You’ve heard that you need to improve your user provisioning process. Before you dive in, it is helpful to understand the process and the process. With this framework in mind, you can guide your organization.
What Is User Provisioning Exactly?
This process is a key activity within an organization’s identity management program. According to Techopedia:
User account provisioning is the creation, management and maintenance of an end-user’s objects and attributes in relation to accessing resources available in one or more systems. Essentially, user account provisioning refers to the management of user rights and privileges. User account provisioning is one of many identity management procedures, and it defines the different ways of managing an individual’s digital identity, authentication and authorization rights.
Why Does User Provisioning Matter?
An effective user provisioning practice benefits your organization in several ways.
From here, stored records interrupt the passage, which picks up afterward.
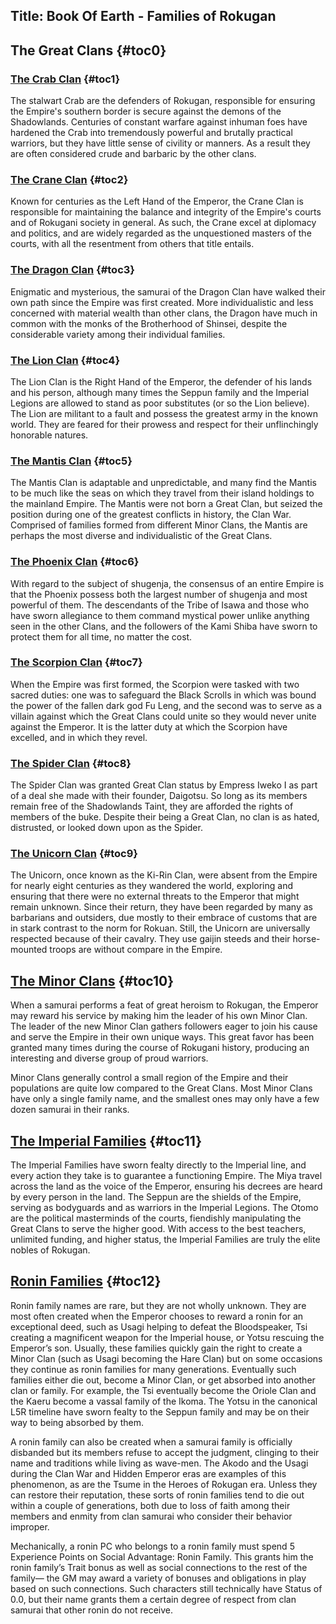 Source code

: Title: Book Of Earth - Families of Rokugan
---
## <span>The Great Clans</span> {#toc0}

### <span><a href="/fcrab">The Crab Clan</a></span> {#toc1}

The stalwart Crab are the defenders of Rokugan, responsible for ensuring the Empire's southern border is secure against the demons of the Shadowlands. Centuries of constant warfare against inhuman foes have hardened the Crab into tremendously powerful and brutally practical warriors, but they have little sense of civility or manners. As a result they are often considered crude and barbaric by the other clans.

### <span><a href="/fcrane">The Crane Clan</a></span> {#toc2}

Known for centuries as the Left Hand of the Emperor, the Crane Clan is responsible for maintaining the balance and integrity of the Empire's courts and of Rokugani society in general. As such, the Crane excel at diplomacy and politics, and are widely regarded as the unquestioned masters of the courts, with all the resentment from others that title entails.

### <span><a href="/fdragon">The Dragon Clan</a></span> {#toc3}

Enigmatic and mysterious, the samurai of the Dragon Clan have walked their own path since the Empire was first created. More individualistic and less concerned with material wealth than other clans, the Dragon have much in common with the monks of the Brotherhood of Shinsei, despite the considerable variety among their individual families.

### <span><a href="/flion">The Lion Clan</a></span> {#toc4}

The Lion Clan is the Right Hand of the Emperor, the defender of his lands and his person, although many times the Seppun family and the Imperial Legions are allowed to stand as poor substitutes (or so the Lion believe). The Lion are militant to a fault and possess the greatest army in the known world. They are feared for their prowess and respect for their unflinchingly honorable natures.

### <span><a href="/fmantis">The Mantis Clan</a></span> {#toc5}

The Mantis Clan is adaptable and unpredictable, and many find the Mantis to be much like the seas on which they travel from their island holdings to the mainland Empire. The Mantis were not born a Great Clan, but seized the position during one of the greatest conflicts in history, the Clan War. Comprised of families formed from different Minor Clans, the Mantis are perhaps the most diverse and individualistic of the Great Clans.

### <span><a href="/fphoenix">The Phoenix Clan</a></span> {#toc6}

With regard to the subject of shugenja, the consensus of an entire Empire is that the Phoenix possess both the largest number of shugenja and most powerful of them. The descendants of the Tribe of Isawa and those who have sworn allegiance to them command mystical power unlike anything seen in the other Clans, and the followers of the Kami Shiba have sworn to protect them for all time, no matter the cost.

### <span><a href="/fscorpion">The Scorpion Clan</a></span> {#toc7}

When the Empire was first formed, the Scorpion were tasked with two sacred duties: one was to safeguard the Black Scrolls in which was bound the power of the fallen dark god Fu Leng, and the second was to serve as a villain against which the Great Clans could unite so they would never unite against the Emperor. It is the latter duty at which the Scorpion have excelled, and in which they revel.

### <span><a href="/fspider">The Spider Clan</a></span> {#toc8}

The Spider Clan was granted Great Clan status by Empress Iweko I as part of a deal she made with their founder, Daigotsu. So long as its members remain free of the Shadowlands Taint, they are afforded the rights of members of the buke. Despite their being a Great Clan, no clan is as hated, distrusted, or looked down upon as the Spider.

### <span><a href="/funicorn">The Unicorn Clan</a></span> {#toc9}

The Unicorn, once known as the Ki-Rin Clan, were absent from the Empire for nearly eight centuries as they wandered the world, exploring and ensuring that there were no external threats to the Emperor that might remain unknown. Since their return, they have been regarded by many as barbarians and outsiders, due mostly to their embrace of customs that are in stark contrast to the norm for Rokuan. Still, the Unicorn are universally respected because of their cavalry. They use gaijin steeds and their horse-mounted troops are without compare in the Empire.

## <span><a href="/fminor">The Minor Clans</a></span> {#toc10}

When a samurai performs a feat of great heroism to Rokugan, the Emperor may reward his service by making him the leader of his own Minor Clan. The leader of the new Minor Clan gathers followers eager to join his cause and serve the Empire in their own unique ways. This great favor has been granted many times during the course of Rokugani history, producing an interesting and diverse group of proud warriors.

Minor Clans generally control a small region of the Empire and their populations are quite low compared to the Great Clans. Most Minor Clans have only a single family name, and the smallest ones may only have a few dozen samurai in their ranks.

## <span><a href="/fimperial">The Imperial Families</a></span> {#toc11}

The Imperial Families have sworn fealty directly to the Imperial line, and every action they take is to guarantee a functioning Empire. The Miya travel across the land as the voice of the Emperor, ensuring his decrees are heard by every person in the land. The Seppun are the shields of the Empire, serving as bodyguards and as warriors in the Imperial Legions. The Otomo are the political masterminds of the courts, fiendishly manipulating the Great Clans to serve the higher good. With access to the best teachers, unlimited funding, and higher status, the Imperial Families are truly the elite nobles of Rokugan.

## <span><a href="/fronin">Ronin Families</a></span> {#toc12}

Ronin family names are rare, but they are not wholly unknown. They are most often created when the Emperor chooses to reward a ronin for an exceptional deed, such as Usagi helping to defeat the Bloodspeaker, Tsi creating a magnificent weapon for the Imperial house, or Yotsu rescuing the Emperor’s son. Usually, these families quickly gain the right to create a Minor Clan (such as Usagi becoming the Hare Clan) but on some occasions they continue as ronin families for many generations. Eventually such families either die out, become a Minor Clan, or get absorbed into another clan or family. For example, the Tsi eventually become the Oriole Clan and the Kaeru become a vassal family of the Ikoma. The Yotsu in the canonical L5R timeline have sworn fealty to the Seppun family and may be on their way to being absorbed by them.

A ronin family can also be created when a samurai family is officially disbanded but its members refuse to accept the judgment, clinging to their name and traditions while living as wave-men. The Akodo and the Usagi during the Clan War and Hidden Emperor eras are examples of this phenomenon, as are the Tsume in the Heroes of Rokugan era. Unless they can restore their reputation, these sorts of ronin families tend to die out within a couple of generations, both due to loss of faith among their members and enmity from clan samurai who consider their behavior improper.

Mechanically, a ronin PC who belongs to a ronin family must spend 5 Experience Points on Social Advantage: Ronin Family. This grants him the ronin family’s Trait bonus as well as social connections to the rest of the family— the GM may award a variety of bonuses and obligations in play based on such connections. Such characters still technically have Status of 0.0, but their name grants them a certain degree of respect from clan samurai that other ronin do not receive.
From an internal control and audit perspective, it is a way to ensure segregation of duties. From a productivity standpoint, user provisioning makes life easier for managers because they do not have to manually arrange access for each employee. Finally, user provisioning reduces the risk of unauthorized information access by granting access only when it is needed.
Putting User Provisioning in Place Step by Step
- Assess your identity management program
Start by assessing the overall quality and maturity of your identity management program. For the sake of simplicity, look at three different areas: people, process, and technology. For people, examine whether your people, including IT, know what user provisioning is and what their responsibilities are. For process, consider the end to end steps involved in granting, altering, and overseeing user access. For technology, evaluate the security, usability, and comprehensiveness of your technology.
Carry out a review of your current solution to see if it will effectively address user provisioning. Specifically, we recommend evaluating the following factors:
- Comprehensiveness. Does the solution effectively cover all of your key systems?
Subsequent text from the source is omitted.